The reality of winning this year's Nobel Prize in chemistry on Wednesday hit Yoshino when he saw all the newspaper reports on the award that he shared with two others for their contributions to the development of lithium-ion batteries.

"Every newspaper had a front-page article about it. It was then that I thought 'This is for real,'" said Yoshino.

The prize was shared with America's John Goodenough and Britain's Stanley Whittingham. The lithium-ion battery brought about a revolution in people's lives, the Royal Swedish Academy of Sciences said, being used in a range of devices including smartphones and laptop computers.

Goodenough, 97, who holds the Cockrell Centennial Chair in Engineering at the University of Texas at Austin, is an inspirational figure for Yoshino. Earlier Thursday, the Japanese scientist told Kyodo News, "I will continue research as long as I am alive" like the American chemist.

Speaking to media earlier on the battery's widespread use, Yoshino said, "Ninety-nine percent of me didn't expect it but 1 percent of me thought maybe it might happen."
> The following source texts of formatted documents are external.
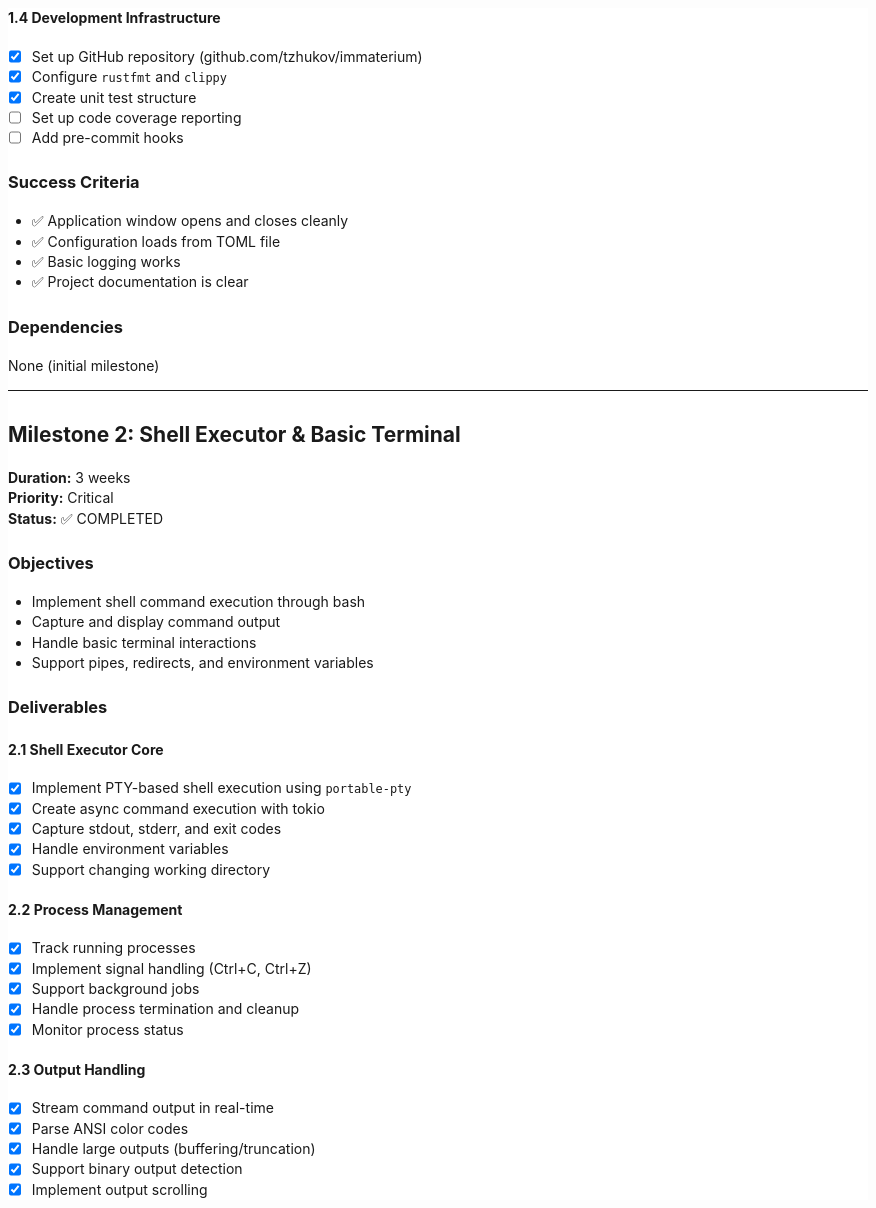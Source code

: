#### 1.4 Development Infrastructure
- [x] Set up GitHub repository (github.com/tzhukov/immaterium)
- [x] Configure `rustfmt` and `clippy`
- [x] Create unit test structure
- [ ] Set up code coverage reporting
- [ ] Add pre-commit hooks

### Success Criteria
- ✅ Application window opens and closes cleanly
- ✅ Configuration loads from TOML file
- ✅ Basic logging works
- ✅ Project documentation is clear

### Dependencies
None (initial milestone)

---

## Milestone 2: Shell Executor & Basic Terminal
**Duration:** 3 weeks  
**Priority:** Critical  
**Status:** ✅ COMPLETED

### Objectives
- Implement shell command execution through bash
- Capture and display command output
- Handle basic terminal interactions
- Support pipes, redirects, and environment variables

### Deliverables

#### 2.1 Shell Executor Core
- [x] Implement PTY-based shell execution using `portable-pty`
- [x] Create async command execution with tokio
- [x] Capture stdout, stderr, and exit codes
- [x] Handle environment variables
- [x] Support changing working directory

#### 2.2 Process Management
- [x] Track running processes
- [x] Implement signal handling (Ctrl+C, Ctrl+Z)
- [x] Support background jobs
- [x] Handle process termination and cleanup
- [x] Monitor process status

#### 2.3 Output Handling
- [x] Stream command output in real-time
- [x] Parse ANSI color codes
- [x] Handle large outputs (buffering/truncation)
- [x] Support binary output detection
- [x] Implement output scrolling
Ironically, Yoshino only got a cellphone five years ago having long been reluctant to use one.

Yoshino became the first Japanese corporate researcher to win the Nobel Prize in chemistry since Koichi Tanaka, a senior fellow at Shimadzu Corp., received it in 2002.

Giving a message to children during a media interview in the morning, he said, "If you have curiosity and experience many things, you will be sure to get a Nobel Prize."

Yoshino was later greeted as his Asahi Kasei office with the applause and cheers of around 500 employees. "Everyone's children must have been happy, saying their fathers' company is amazing. This gives me the most pleasure," he said.

The Nobel laureate first became interested in chemistry when he was a fourth grader after his teacher introduced him to "The Chemical History of a Candle," a collection of lectures by 19th century British chemist Michael Faraday.

The lectures used a burning candle to explain chemistry to young people and science novices at that time. Yoshino immediately bought the book and immersed himself in it.

"Why do candles burn? Why are the flames yellow? What are the wicks for? I thought this seems kind of fun," he said Wednesday.

His curiosity led him to study and experience different things throughout his life. Yoshino entered Kyoto University's Faculty of Engineering, but he first delved into archaeology there, happily excavating ruins.

"It is better to be able to see things from different angles, not just from your field of expertise," Yoshino said, adding that studying archaeology had been "useful" in making him aware of how times change.

In 1972, he joined Asahi Kasei's predecessor to do research. But his research and university teaching have not prevented him from enjoying life outside of his field.

He never talks about his job at home, according to his wife who married Yoshino in 1973. The couple go on walks and play tennis on weekends.

Yoshino met his wife while studying archaeology and they have two daughters and a son.

He likes singing karaoke and drinking with family, friends and colleagues. He also likes watching historical documentaries.

"There is too much of a gap between when he's at home and when he's out," his wife joked with reporters Wednesday night. "He frequently lolls around the house."

Yoshino says that it is important to have downtime. He says he came up with an idea that led to the development of lithium-ion batteries one free afternoon after cleaning up his lab.

"It's not easy to find answers to research questions if you think only about your field of expertise. It is important to expand your views by being interested in different things," he told reporters Wednesday.

Yoshino said he will be "very busy for the next few months" until December, when he will receive the prize in Stockholm. "But I want to do my best," he added.